Copying each record below exactly is the whole task.

Supplied information:
============

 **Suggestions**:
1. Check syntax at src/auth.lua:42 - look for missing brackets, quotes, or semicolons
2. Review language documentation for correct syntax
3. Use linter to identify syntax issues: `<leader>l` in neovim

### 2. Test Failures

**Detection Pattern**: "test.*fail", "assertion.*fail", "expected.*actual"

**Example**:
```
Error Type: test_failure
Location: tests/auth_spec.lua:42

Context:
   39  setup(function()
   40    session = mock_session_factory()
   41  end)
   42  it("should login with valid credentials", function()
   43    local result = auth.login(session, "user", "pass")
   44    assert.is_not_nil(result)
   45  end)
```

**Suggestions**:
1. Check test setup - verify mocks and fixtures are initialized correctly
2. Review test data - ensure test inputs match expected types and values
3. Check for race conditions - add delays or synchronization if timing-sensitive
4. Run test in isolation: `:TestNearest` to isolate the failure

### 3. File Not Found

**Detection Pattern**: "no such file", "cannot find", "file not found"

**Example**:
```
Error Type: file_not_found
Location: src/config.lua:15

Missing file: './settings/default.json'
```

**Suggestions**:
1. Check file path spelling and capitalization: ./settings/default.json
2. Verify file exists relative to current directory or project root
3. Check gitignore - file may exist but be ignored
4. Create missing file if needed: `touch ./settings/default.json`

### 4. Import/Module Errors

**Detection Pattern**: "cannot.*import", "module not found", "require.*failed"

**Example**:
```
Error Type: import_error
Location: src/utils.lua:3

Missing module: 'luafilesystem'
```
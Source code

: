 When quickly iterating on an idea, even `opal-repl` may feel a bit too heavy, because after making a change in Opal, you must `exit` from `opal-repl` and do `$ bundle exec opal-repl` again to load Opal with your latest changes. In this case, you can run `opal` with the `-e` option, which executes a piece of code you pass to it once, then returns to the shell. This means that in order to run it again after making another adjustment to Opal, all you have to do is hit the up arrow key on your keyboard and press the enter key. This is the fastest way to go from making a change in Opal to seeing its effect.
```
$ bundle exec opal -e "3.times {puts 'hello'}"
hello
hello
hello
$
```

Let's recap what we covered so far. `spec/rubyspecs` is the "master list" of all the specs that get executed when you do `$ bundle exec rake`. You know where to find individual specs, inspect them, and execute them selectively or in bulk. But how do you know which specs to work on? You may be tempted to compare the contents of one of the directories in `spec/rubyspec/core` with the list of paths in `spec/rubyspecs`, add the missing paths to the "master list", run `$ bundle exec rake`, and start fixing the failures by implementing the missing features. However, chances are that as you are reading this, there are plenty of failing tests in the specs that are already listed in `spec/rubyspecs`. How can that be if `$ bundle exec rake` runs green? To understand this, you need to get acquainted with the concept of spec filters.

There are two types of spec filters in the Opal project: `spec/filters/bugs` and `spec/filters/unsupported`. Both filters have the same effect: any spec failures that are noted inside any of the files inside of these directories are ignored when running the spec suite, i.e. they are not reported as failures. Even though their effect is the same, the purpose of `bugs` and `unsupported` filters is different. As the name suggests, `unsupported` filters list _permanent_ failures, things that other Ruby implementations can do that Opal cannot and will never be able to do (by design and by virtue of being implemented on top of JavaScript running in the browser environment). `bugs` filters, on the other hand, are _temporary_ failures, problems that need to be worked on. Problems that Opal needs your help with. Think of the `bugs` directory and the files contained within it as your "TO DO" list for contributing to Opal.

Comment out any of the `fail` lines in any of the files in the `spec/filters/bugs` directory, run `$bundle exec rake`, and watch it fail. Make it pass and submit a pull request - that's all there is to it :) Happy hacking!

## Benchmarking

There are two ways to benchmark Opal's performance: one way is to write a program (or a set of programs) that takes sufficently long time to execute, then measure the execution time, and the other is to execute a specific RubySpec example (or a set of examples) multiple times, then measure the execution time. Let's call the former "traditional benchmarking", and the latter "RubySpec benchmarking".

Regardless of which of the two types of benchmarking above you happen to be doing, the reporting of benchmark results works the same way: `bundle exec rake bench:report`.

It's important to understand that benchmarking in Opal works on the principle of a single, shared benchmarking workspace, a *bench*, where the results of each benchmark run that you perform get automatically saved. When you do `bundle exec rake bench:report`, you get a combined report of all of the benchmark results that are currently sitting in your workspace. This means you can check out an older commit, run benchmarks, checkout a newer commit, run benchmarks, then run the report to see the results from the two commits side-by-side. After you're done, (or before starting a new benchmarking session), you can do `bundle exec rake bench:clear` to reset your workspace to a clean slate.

============

Result of this exercise:
 **Suggestions**:
1. Check syntax at src/auth.lua:42 - look for missing brackets, quotes, or semicolons
2. Review language documentation for correct syntax
3. Use linter to identify syntax issues: `<leader>l` in neovim

### 2. Test Failures

**Detection Pattern**: "test.*fail", "assertion.*fail", "expected.*actual"

**Example**:
```
Error Type: test_failure
Location: tests/auth_spec.lua:42

Context:
   39  setup(function()
   40    session = mock_session_factory()
   41  end)
   42  it("should login with valid credentials", function()
   43    local result = auth.login(session, "user", "pass")
   44    assert.is_not_nil(result)
   45  end)
```

**Suggestions**:
1. Check test setup - verify mocks and fixtures are initialized correctly
2. Review test data - ensure test inputs match expected types and values
3. Check for race conditions - add delays or synchronization if timing-sensitive
4. Run test in isolation: `:TestNearest` to isolate the failure

### 3. File Not Found

**Detection Pattern**: "no such file", "cannot find", "file not found"

**Example**:
```
Error Type: file_not_found
Location: src/config.lua:15

Missing file: './settings/default.json'
```

**Suggestions**:
1. Check file path spelling and capitalization: ./settings/default.json
2. Verify file exists relative to current directory or project root
3. Check gitignore - file may exist but be ignored
4. Create missing file if needed: `touch ./settings/default.json`

### 4. Import/Module Errors

**Detection Pattern**: "cannot.*import", "module not found", "require.*failed"

**Example**:
```
Error Type: import_error
Location: src/utils.lua:3

Missing module: 'luafilesystem'
```
Source code

: When quickly iterating on an idea, even `opal-repl` may feel a bit too heavy, because after making a change in Opal, you must `exit` from `opal-repl` and do `$ bundle exec opal-repl` again to load Opal with your latest changes. In this case, you can run `opal` with the `-e` option, which executes a piece of code you pass to it once, then returns to the shell. This means that in order to run it again after making another adjustment to Opal, all you have to do is hit the up arrow key on your keyboard and press the enter key. This is the fastest way to go from making a change in Opal to seeing its effect.
```
$ bundle exec opal -e "3.times {puts 'hello'}"
hello
hello
hello
$
```

Let's recap what we covered so far. `spec/rubyspecs` is the "master list" of all the specs that get executed when you do `$ bundle exec rake`. You know where to find individual specs, inspect them, and execute them selectively or in bulk. But how do you know which specs to work on? You may be tempted to compare the contents of one of the directories in `spec/rubyspec/core` with the list of paths in `spec/rubyspecs`, add the missing paths to the "master list", run `$ bundle exec rake`, and start fixing the failures by implementing the missing features. However, chances are that as you are reading this, there are plenty of failing tests in the specs that are already listed in `spec/rubyspecs`. How can that be if `$ bundle exec rake` runs green? To understand this, you need to get acquainted with the concept of spec filters.

There are two types of spec filters in the Opal project: `spec/filters/bugs` and `spec/filters/unsupported`. Both filters have the same effect: any spec failures that are noted inside any of the files inside of these directories are ignored when running the spec suite, i.e. they are not reported as failures. Even though their effect is the same, the purpose of `bugs` and `unsupported` filters is different. As the name suggests, `unsupported` filters list _permanent_ failures, things that other Ruby implementations can do that Opal cannot and will never be able to do (by design and by virtue of being implemented on top of JavaScript running in the browser environment). `bugs` filters, on the other hand, are _temporary_ failures, problems that need to be worked on. Problems that Opal needs your help with. Think of the `bugs` directory and the files contained within it as your "TO DO" list for contributing to Opal.

Comment out any of the `fail` lines in any of the files in the `spec/filters/bugs` directory, run `$bundle exec rake`, and watch it fail. Make it pass and submit a pull request - that's all there is to it :) Happy hacking!

## Benchmarking

There are two ways to benchmark Opal's performance: one way is to write a program (or a set of programs) that takes sufficently long time to execute, then measure the execution time, and the other is to execute a specific RubySpec example (or a set of examples) multiple times, then measure the execution time. Let's call the former "traditional benchmarking", and the latter "RubySpec benchmarking".

Regardless of which of the two types of benchmarking above you happen to be doing, the reporting of benchmark results works the same way: `bundle exec rake bench:report`.

It's important to understand that benchmarking in Opal works on the principle of a single, shared benchmarking workspace, a *bench*, where the results of each benchmark run that you perform get automatically saved. When you do `bundle exec rake bench:report`, you get a combined report of all of the benchmark results that are currently sitting in your workspace. This means you can check out an older commit, run benchmarks, checkout a newer commit, run benchmarks, then run the report to see the results from the two commits side-by-side. After you're done, (or before starting a new benchmarking session), you can do `bundle exec rake bench:clear` to reset your workspace to a clean slate.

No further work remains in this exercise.